Additional item that we are constantly being asked about is to collocate or not
collocate, if you look on other systems they will tell you – put your Spark
cluster together with your data cluster yes there are “efficiencies”
in that one, you’re going to be managing less nodes, it’s going to be
more efficient from spinning up and down system, you don’t have to multiply your
controllability, control plane, however there’s a cost to that, definitely with
the system like Scylla.

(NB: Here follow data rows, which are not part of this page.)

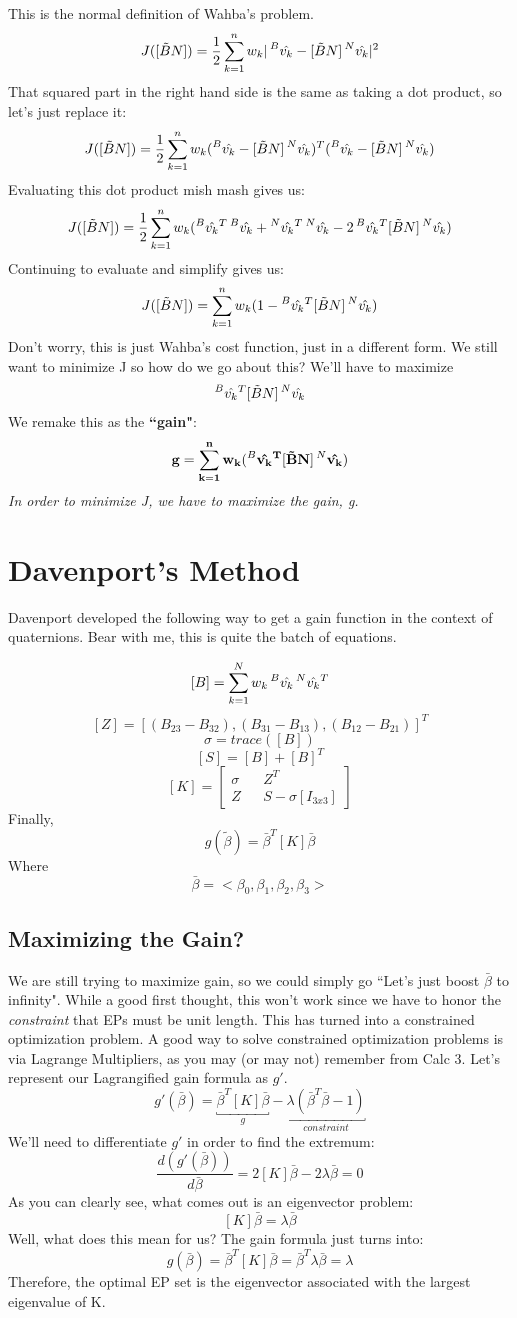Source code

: \documentclass[a4paper,14pt]{extreport}
\newcommand{\vk}[1]{\prescript{#1}{}{\hat{v_k}}}
\begin{document}
This is the normal definition of Wahba's problem.
\[
J([\tilde{B}N]) = \dfrac{1}{2} \sum^n_{k=1} w_k |\vk{B} - [\tilde{B}N]\vk{N}|^2
\]
That squared part in the right hand side is the same as taking a dot product, so let's just replace it:
\[
J([\tilde{B}N]) = \dfrac{1}{2} \sum^n_{k=1} w_k (\vk{B} - [\tilde{B}N]\vk{N})^T(\vk{B} - [\tilde{B}N]\vk{N})
\]
Evaluating this dot product mish mash gives us:
\[
J([\tilde{B}N]) = \dfrac{1}{2} \sum^n_{k=1} w_k (\vk{B}^T\vk{B}+\vk{N}^T\vk{N}-2\vk{B}^T[\tilde{B}N]\vk{N})
\]
Continuing to evaluate and simplify gives us:
\[
J([\tilde{B}N]) = \sum^n_{k=1} w_k (1- \vk{B}^T[\tilde{B}N]\vk{N})
\]
Don't worry, this is just Wahba's cost function, just in a different form. We still want to minimize J so how do we go about this? We'll have to maximize $$\vk{B}^T[\tilde{B}N]\vk{N}$$ We remake this as the \textbf{``gain"}:
\[
\mathbf{
g = \sum^n_{k=1} w_k (\vk{B}^T[\tilde{B}N]\vk{N})}
\]
\emph{In order to minimize J, we have to maximize the gain, g.}

\section{Davenport's Method}
Davenport developed the following way to get a gain function in the context of quaternions. Bear with me, this is quite the batch of equations.

\[
[B] = \sum^N_{k=1} w_k\vk{B}\vk{N}^T
\]
\[
[Z] = [(B_{23}-B_{32}), (B_{31}-B_{13}), (B_{12}-B_{21})]^T
\]
\[
\sigma = trace([B])
\]
\[
[S] = [B]+[B]^T
\]
\[
[K] =
\begin{bmatrix}
\sigma && Z^T \\ Z && S-\sigma  [I_{3x3}]
\end{bmatrix}
\]
Finally,
\[
g(\tilde{\beta}) = \bar{\beta}^T[K]\bar{\beta}
\]
Where
\[\bar{\beta} = <\beta_0,\beta_1,\beta_2,\beta_3>\]
\subsection{Maximizing the Gain?}
We are still trying to maximize gain, so we could simply go ``Let's just boost $\bar{\beta}$ to infinity". While a good first thought, this won't work since we have to honor the \emph{constraint} that EPs must be unit length. This has turned into a constrained optimization problem. A good way to solve constrained optimization problems is via Lagrange Multipliers, as you may (or may not) remember from Calc 3. Let's represent our Lagrangified gain formula as $g'$.
\[
g'(\bar{\beta}) = \underbracket{\bar{\beta}^T[K]\bar{\beta}}_{g} - \underbracket{\lambda(\bar{\beta}^T\bar{\beta}-1)}_{constraint}
\]
We'll need to differentiate $g'$ in order to find the extremum:
\[
\dfrac{d(g'(\bar{\beta}))}{d\bar{\beta}} = 2[K]\bar{\beta} - 2\lambda\bar{\beta}=0
\]
As you can clearly see, what comes out is an eigenvector problem:
\[
[K]\bar{\beta}=\lambda\bar{\beta}
\]
Well, what does this mean for us? The gain formula just turns into:
\[
g(\bar{\beta}) = \bar{\beta}^T[K]\bar{\beta} = \bar{\beta}^T\lambda\bar{\beta} = \lambda
\]Therefore, the optimal EP set is the eigenvector associated with the largest eigenvalue of K.
\end{document}
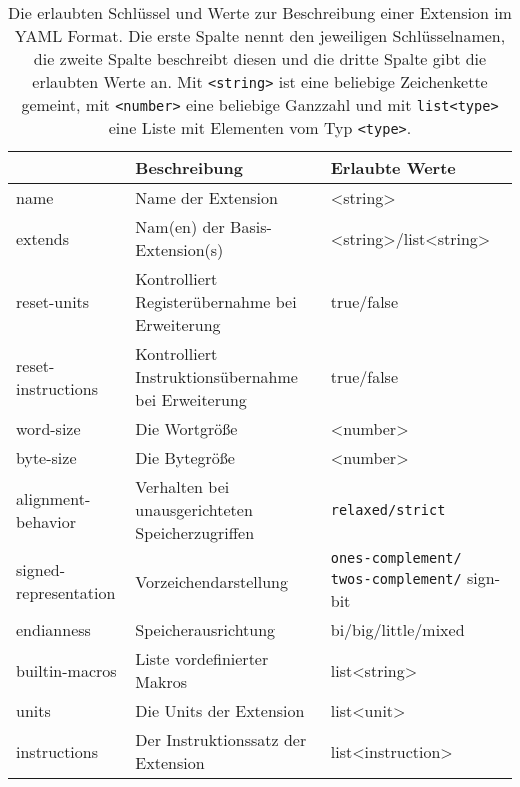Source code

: \begin{table}[p]
  \centering
  \small
  \begin{tabular}{>{\ttfamily}l p{8.3cm} >{\ttfamily}p{3.5cm}}
    {\normalfont\bfseries Schlüssel} & \textbf{Beschreibung} & \textbf{Erlaubte Werte}\\
    \toprule
    name & Name der Extension & <string> \\

    extends & Nam(en) der Basis-Extension(s) & <string>/list<string>\\

    reset-units & Kontrolliert Registerübernahme bei Erweiterung & true/false\\

    reset-instructions & Kontrolliert Instruktionsübernahme bei Erweiterung & true/false\\

    word-size & Die Wortgröße & <number>\\

    byte-size & Die Bytegröße & <number>\\

    alignment-behavior & Verhalten bei unausgerichteten Speicherzugriffen & \texttt{relaxed/strict}\\

    signed-representation & Vorzeichendarstellung & \texttt{ones-complement/} \texttt{twos-complement/} sign-bit \\

    endianness & Speicherausrichtung & bi/big/little/mixed \\

    builtin-macros & Liste vordefinierter Makros & list<string> \\

    units & Die Units der Extension & list<unit> \\

    instructions & Der Instruktionssatz der Extension & list<instruction>
  \end{tabular}
  \caption{Die erlaubten Schlüssel und Werte zur Beschreibung einer Extension im YAML Format. Die erste Spalte nennt den jeweiligen Schlüsselnamen, die zweite Spalte beschreibt diesen und die dritte Spalte gibt die erlaubten Werte an. Mit \texttt{<string>} ist eine beliebige Zeichenkette gemeint, mit \texttt{<number>} eine beliebige Ganzzahl und mit \texttt{list<type>} eine Liste mit Elementen vom Typ \texttt{<type>}.}
  \label{tbl:isa-top-keys}


\end{table}
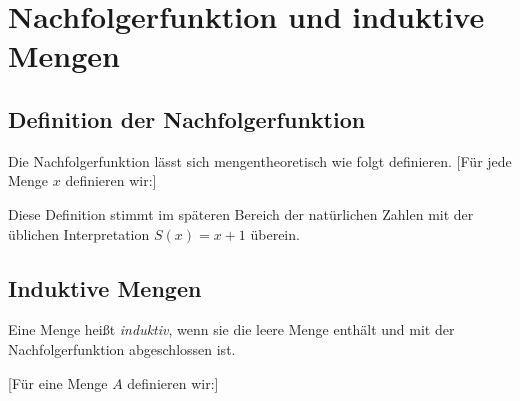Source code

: \documentclass[main.tex]{subfiles}
\begin{document}
\section{Nachfolgerfunktion und induktive Mengen}

\subsection{Definition der Nachfolgerfunktion}

Die Nachfolgerfunktion lässt sich mengentheoretisch wie folgt definieren.  
[Für jede Menge \(x\) definieren wir:]
\begin{remark}
Diese Definition stimmt im späteren Bereich der natürlichen Zahlen mit der üblichen Interpretation \(S(x) = x+1\) überein. 

\end{remark}
\subsection{Induktive Mengen}

Eine Menge heißt \emph{induktiv}, wenn sie die leere Menge enthält und mit der Nachfolgerfunktion abgeschlossen ist.

[Für eine Menge \(A\) definieren wir:]


\begin{tabproof}
\end{tabproof}

\begin{tabproof}
\end{tabproof}
\end{document}
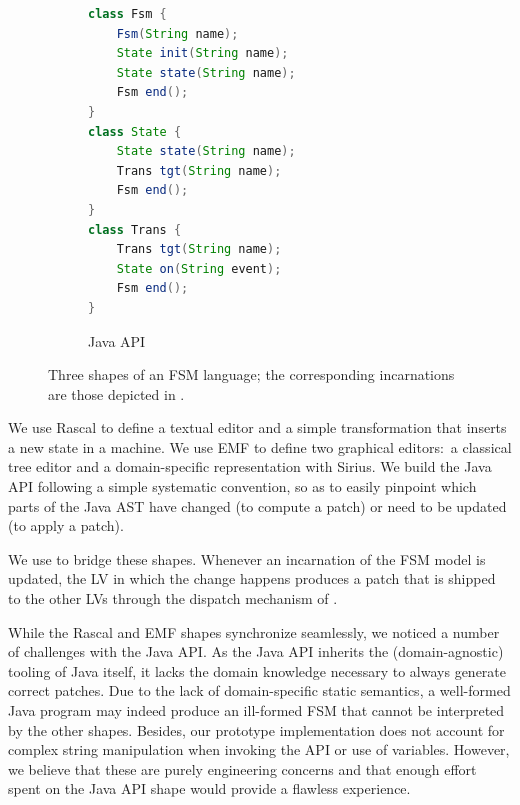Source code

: \begin{figure}[bt]
	\enskip
	\vrule
	\enskip
	\begin{subfigure}[t]{.35\columnwidth}
		\vskip 0pt
		\begin{lstlisting}[label=lst:fsm-api, language=Java, numbers=none, xleftmargin=0pt, tabsize=1, aboveskip=0pt, belowskip=0pt, abovecaptionskip=0pt]
class Fsm {
	Fsm(String name);
	State init(String name);
	State state(String name);
	Fsm end();
}
class State {
	State state(String name);
	Trans tgt(String name);
	Fsm end();
}
class Trans {
	Trans tgt(String name);
	State on(String event);
	Fsm end();
}
		\end{lstlisting}
		\caption{Java API}
	\end{subfigure}
	\caption{Three shapes of an FSM language; the corresponding incarnations are those depicted in .}
	\label{fig:3fsms}
\end{figure}

We use Rascal to define a textual editor and a simple transformation that inserts a new state in a machine.
We use EMF to define two graphical editors:~a classical tree editor and a domain-specific representation with Sirius.
We build the Java API following a simple systematic convention, so as to easily pinpoint which parts of the Java AST have changed (to compute a patch) or need to be updated (to apply a patch).

We use \prism to bridge these shapes.
Whenever an incarnation of the FSM model is updated, the LV in which the change happens produces a patch that is shipped to the other LVs through the dispatch mechanism of \prism.


While the Rascal and EMF shapes synchronize seamlessly, we noticed a number of challenges with the Java API.
As the Java API inherits the (domain-agnostic) tooling of Java itself, it lacks the domain knowledge necessary to always generate correct patches.
Due to the lack of domain-specific static semantics, a well-formed Java program may indeed produce an ill-formed FSM that cannot be interpreted by the other shapes.
Besides, our prototype implementation does not account for complex string manipulation when invoking the API or use of variables.
However, we believe that these are purely engineering concerns and that enough effort spent on the Java API shape would provide a flawless experience.

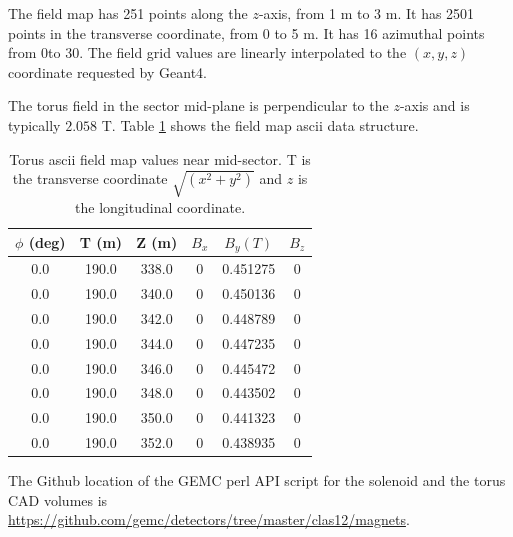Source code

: The field map has 251 points along the $z$-axis, from 1 m to 3 m. It has 2501 points in the transverse coordinate, from 0 to 5 m.
It has 16 azimuthal points from 0\mdeg to 30\mdeg. The field grid values are linearly interpolated to the $(x,y,z)$
coordinate requested by Geant4.

The torus field in the sector mid-plane is perpendicular to the $z$-axis and is typically $2.058$ T.
Table \ref{tab:torMap} shows the field map ascii data structure.

\begin{table}[h]
	\begin{center}
		\begin{tabular}{| c | c | c | c | c | c | }
         $\phi$ (deg) & T (m)    & Z (m)    &  $B_x$  &    $B_y (T)$    & $B_z$\\
			\hline
          0.0         &  190.0   &  338.0   &  0       &     0.451275 &  0 \\
          0.0         &  190.0   &  340.0   &  0       &     0.450136 &  0 \\
          0.0         &  190.0   &  342.0   &  0       &     0.448789 &  0 \\
          0.0         &  190.0   &  344.0   &  0       &     0.447235 &  0 \\
          0.0         &  190.0   &  346.0   &  0       &     0.445472 &  0 \\
          0.0         &  190.0   &  348.0   &  0       &     0.443502 &  0 \\
          0.0         &  190.0   &  350.0   &  0       &     0.441323 &  0 \\
          0.0         &  190.0   &  352.0   &  0       &     0.438935 &  0 \\
		\end{tabular}
	\end{center}
	\caption{Torus ascii field map values near mid-sector. T is the transverse coordinate $\sqrt{(x^2+y^2)}$ and
             $z$ is the longitudinal coordinate.}
 	\label{tab:torMap}
\end{table}


The Github location of the GEMC perl API script for the solenoid and the torus CAD volumes is \url{https://github.com/gemc/detectors/tree/master/clas12/magnets}.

To make sure that it works
don’t forget each one of those Spark nodes have executors, you’re going to
define how many cores in each one of your servers going to be an executor
For example let’s say we have a 16 core server, I can say I have 8
cores for Scylla and 8 cores for the Spark executors, that’s going
to divide that node half in half, is it efficient – sometimes it is, if you have a
constant analytic workload going in that specific cluster, it might be worthwhile
to increase or scale-up the node to collocate Spark together with Scylla
However in our experience we have seen that in many cases those workloads that
are constantly running are fairly small so again the benefit of doing that
might not be that beneficial we do recommend separating the Spark
cluster from the Scylla cluster, you’ll have to tune less
you can have a more proficient Scylla cluster that’ll provide you better performance
and you might want to tear down or scale up scale, down your Spark cluster so the
dynamic of actually using the Spark is going to be more efficient and this is a
Java program at the end of the day and this one is not, so if you have to manage
memory here if you’re going to set up some kind of a off-heap memory you have to
consider the Scylla usage of that specific memory to prevent any type
of collisions. So fine tuning, as I said before
one thing I didn’t say, in this part parallelism there is a setting of how
many parallel tasks you want the executor to run, the default if I
remember correctly is 1 on the installation you can increase it to the
number of cores you have in the. Scylla side to create more and more parallel
connections, reduce the split size from 64 megabytes to 1, there is a setting
inside the Cassandra connector that says what’s going to be the maximum
connection that I want to deploy, the default is calculated by the number of
executors you have, we recommend to increase it to the number of cores or
more that you have in the Scylla side, to open more and more connections
the different number of connections going to open, by the way if you don’t have any
workload this is one, so the Java connector will open one connection between your
Spark executors and your Scylla nodes. The different concurrent writes, the actual writes
in batch in-flight you can have, the default is 5, again might make sense to increase
that number if you have a very high write load and the concurrent
reads for each one of those connections that default is 512, makes sense again if
you need a very high read workload to increase the number. To conclude so
Scylla does enable you to run analytic workloads and if you saw the
presentation this morning from Glauber, we’re actually gonna improve the
processes more and more if you get the analytic user that’s going to be able to
benefit from a different path of data and we you said scanning those
tables in a more efficient way. It is recommended from our perspective, you
have some questions about what is going to be the most efficient way to
deploy your Spark cluster with Scylla cluster, talk to us, we have found that there are
several use cases which are different from one another
and you can get better performance by small tunings in the connector or
replacing the Java driver underneath it.. Resource management is the key for a
performant cluster, time after time after time we see that if your
resource management is correct, you size it correctly
from the Spark side in the Scylla side you’ll be happy with the results.